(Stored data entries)
Content starts

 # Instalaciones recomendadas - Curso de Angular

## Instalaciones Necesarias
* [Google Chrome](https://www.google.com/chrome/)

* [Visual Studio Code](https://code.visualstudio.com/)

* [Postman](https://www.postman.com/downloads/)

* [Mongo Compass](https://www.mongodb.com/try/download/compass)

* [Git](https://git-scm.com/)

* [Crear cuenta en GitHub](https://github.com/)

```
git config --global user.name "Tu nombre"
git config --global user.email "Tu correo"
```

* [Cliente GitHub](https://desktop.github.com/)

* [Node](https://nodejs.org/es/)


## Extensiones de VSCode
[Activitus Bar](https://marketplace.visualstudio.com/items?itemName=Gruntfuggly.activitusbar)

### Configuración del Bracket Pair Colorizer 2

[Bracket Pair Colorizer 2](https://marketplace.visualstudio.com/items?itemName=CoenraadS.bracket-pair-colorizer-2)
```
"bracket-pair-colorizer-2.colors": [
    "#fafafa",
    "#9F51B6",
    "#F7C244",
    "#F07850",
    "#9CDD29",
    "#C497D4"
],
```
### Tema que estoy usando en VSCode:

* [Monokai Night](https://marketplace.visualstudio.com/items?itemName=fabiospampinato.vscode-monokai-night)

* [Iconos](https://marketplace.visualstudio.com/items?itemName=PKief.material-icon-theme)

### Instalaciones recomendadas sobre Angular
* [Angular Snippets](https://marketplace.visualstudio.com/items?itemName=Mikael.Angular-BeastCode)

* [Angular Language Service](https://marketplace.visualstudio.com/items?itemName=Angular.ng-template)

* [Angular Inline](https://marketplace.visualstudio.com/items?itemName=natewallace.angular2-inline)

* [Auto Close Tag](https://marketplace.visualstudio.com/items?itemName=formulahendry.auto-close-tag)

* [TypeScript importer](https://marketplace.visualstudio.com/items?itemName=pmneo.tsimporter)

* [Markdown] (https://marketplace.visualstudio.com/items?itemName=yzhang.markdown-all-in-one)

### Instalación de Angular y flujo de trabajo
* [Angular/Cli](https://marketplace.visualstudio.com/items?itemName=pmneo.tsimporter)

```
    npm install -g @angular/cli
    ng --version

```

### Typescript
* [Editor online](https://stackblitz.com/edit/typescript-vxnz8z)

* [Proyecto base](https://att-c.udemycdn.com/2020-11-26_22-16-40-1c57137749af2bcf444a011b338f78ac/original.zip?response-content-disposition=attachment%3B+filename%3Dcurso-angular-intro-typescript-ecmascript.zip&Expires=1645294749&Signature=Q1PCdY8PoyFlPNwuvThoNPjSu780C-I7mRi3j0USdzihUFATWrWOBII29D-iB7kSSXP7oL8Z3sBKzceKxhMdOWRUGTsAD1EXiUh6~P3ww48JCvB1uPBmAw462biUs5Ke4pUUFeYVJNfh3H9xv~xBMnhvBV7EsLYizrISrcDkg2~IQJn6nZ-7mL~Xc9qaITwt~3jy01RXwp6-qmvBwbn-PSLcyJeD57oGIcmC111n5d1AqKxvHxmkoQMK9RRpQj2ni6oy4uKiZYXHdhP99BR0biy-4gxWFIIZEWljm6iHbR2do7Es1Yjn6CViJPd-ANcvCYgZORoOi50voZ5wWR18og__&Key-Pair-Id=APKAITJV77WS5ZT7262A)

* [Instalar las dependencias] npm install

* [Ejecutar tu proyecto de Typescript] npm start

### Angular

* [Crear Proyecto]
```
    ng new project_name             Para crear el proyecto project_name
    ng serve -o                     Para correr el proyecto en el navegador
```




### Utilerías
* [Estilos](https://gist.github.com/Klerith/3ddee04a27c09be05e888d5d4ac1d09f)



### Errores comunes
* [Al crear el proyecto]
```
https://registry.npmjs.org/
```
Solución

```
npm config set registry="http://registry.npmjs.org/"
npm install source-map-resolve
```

Content ends
Content starts

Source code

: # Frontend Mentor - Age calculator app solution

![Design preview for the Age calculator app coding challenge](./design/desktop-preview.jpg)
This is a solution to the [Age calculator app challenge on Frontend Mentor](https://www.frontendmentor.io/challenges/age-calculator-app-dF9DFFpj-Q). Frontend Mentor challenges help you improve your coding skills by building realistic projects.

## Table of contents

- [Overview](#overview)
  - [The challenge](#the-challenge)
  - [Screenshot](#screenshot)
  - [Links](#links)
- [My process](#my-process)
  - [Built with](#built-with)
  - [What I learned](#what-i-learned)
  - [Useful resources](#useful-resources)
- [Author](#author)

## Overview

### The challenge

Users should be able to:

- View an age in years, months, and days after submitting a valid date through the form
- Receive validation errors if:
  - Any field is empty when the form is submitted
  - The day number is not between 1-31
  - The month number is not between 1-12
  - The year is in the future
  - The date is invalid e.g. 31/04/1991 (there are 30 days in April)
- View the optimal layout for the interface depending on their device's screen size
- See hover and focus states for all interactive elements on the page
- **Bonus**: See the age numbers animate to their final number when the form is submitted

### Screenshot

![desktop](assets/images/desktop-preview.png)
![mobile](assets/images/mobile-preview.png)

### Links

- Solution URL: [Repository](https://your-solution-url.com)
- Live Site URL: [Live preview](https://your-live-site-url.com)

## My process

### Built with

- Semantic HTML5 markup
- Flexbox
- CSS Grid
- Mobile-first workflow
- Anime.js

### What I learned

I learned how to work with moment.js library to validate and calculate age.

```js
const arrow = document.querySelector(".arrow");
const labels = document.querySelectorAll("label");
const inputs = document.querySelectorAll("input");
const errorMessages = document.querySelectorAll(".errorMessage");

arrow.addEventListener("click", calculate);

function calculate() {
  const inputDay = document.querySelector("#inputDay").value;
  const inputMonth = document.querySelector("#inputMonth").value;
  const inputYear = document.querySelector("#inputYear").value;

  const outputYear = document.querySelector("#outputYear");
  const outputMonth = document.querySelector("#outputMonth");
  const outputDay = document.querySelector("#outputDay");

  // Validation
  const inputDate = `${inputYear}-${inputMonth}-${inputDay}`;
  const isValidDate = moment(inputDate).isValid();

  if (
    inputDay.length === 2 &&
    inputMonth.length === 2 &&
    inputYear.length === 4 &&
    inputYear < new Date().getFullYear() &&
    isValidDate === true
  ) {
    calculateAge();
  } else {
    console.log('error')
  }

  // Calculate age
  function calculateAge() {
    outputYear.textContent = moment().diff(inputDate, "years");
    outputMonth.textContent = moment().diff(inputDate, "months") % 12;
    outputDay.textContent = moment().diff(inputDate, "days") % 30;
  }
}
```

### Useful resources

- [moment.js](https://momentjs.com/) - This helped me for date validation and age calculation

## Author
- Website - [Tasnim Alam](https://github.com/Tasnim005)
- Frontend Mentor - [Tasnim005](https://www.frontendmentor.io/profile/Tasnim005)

Content ends

**ABOUT THIS TASK:** In the entries above, please find the line with "### Configuración del" and the line with "### Tema que", then write out exactly those two lines and every line between them, and nothing more.

**TASK ANSWER:**
### Configuración del Bracket Pair Colorizer 2

[Bracket Pair Colorizer 2](https://marketplace.visualstudio.com/items?itemName=CoenraadS.bracket-pair-colorizer-2)
```
"bracket-pair-colorizer-2.colors": [
    "#fafafa",
    "#9F51B6",
    "#F7C244",
    "#F07850",
    "#9CDD29",
    "#C497D4"
],
```
### Tema que estoy usando en VSCode:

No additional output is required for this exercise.